CCEA wants you to handle variable acceleration using calculus (differentiating displacement to velocity to acceleration, and integrating the other way), work with motion in two dimensions using vectors, and analyse projectile motion by treating the horizontal and vertical components independently.

The answer

Variable acceleration by calculus

Finding key features of the motion

Motion in two dimensions with vectors

Projectile motion

Variable acceleration and distance

A particle has velocity $v = 3t^2 - 12\,\text{m s}^{-1}$ at time $t$ seconds, moving in a straight line from the origin. Find its acceleration at $t = 2$ and its displacement after $4\,\text{s}$ .

step Acceleration by differentiation

a = \frac{dv}{dt} = 6t, \qquad a(2) = 6(2) = 12\,\text{m s}^{-2}.

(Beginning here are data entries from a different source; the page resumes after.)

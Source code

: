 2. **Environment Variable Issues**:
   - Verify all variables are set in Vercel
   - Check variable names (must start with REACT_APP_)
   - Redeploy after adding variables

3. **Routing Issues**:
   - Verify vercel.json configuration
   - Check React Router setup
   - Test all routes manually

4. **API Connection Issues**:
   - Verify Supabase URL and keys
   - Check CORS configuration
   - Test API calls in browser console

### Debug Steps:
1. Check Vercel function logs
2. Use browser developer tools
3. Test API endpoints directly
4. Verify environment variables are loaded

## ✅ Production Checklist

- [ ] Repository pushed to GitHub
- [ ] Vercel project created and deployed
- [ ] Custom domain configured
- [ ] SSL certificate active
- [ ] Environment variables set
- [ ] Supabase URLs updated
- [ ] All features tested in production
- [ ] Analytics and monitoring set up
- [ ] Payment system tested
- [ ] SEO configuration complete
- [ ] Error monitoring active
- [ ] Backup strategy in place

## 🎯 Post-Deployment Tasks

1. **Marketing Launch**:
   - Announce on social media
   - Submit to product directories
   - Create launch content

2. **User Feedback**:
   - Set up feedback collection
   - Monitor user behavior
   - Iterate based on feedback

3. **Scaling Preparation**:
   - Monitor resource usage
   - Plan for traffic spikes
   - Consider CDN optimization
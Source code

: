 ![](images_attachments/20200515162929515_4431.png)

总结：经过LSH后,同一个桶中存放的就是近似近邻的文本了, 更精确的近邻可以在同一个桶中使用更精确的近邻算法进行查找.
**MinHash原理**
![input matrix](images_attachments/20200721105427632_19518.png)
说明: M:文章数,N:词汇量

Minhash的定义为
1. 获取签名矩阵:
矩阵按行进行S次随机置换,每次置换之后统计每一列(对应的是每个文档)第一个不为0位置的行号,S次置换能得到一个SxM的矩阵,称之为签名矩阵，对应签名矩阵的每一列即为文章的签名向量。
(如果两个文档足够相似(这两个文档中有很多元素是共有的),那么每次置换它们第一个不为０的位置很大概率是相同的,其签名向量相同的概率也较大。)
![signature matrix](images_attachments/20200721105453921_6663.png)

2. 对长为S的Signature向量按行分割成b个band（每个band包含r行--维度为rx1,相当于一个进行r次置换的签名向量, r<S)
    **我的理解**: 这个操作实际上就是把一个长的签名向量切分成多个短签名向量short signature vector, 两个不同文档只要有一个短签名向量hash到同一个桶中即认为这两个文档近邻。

step Displacement by integration

s = \int_0^4 (3t^2 - 12)\,dt = \left[t^3 - 12t\right]_0^4 = (64 - 48) - 0 = 16\,\text{m}.

step Interpret

The displacement after $4\,\text{s}$ is $16\,\text{m}$ . (The velocity is negative for $t < 2$ and positive after, so the distance travelled would exceed the displacement; here the net displacement is $16\,\text{m}$ .)

Examples in context

Example 1. A long jumper's trajectory. The athlete's centre of mass follows a projectile path, so the optimum take-off angle balances horizontal speed against airtime. The range formula $\frac{U^2\sin 2\theta}{g}$ shows why a take-off near $45^\circ$ (adjusted for the high launch point) maximises distance.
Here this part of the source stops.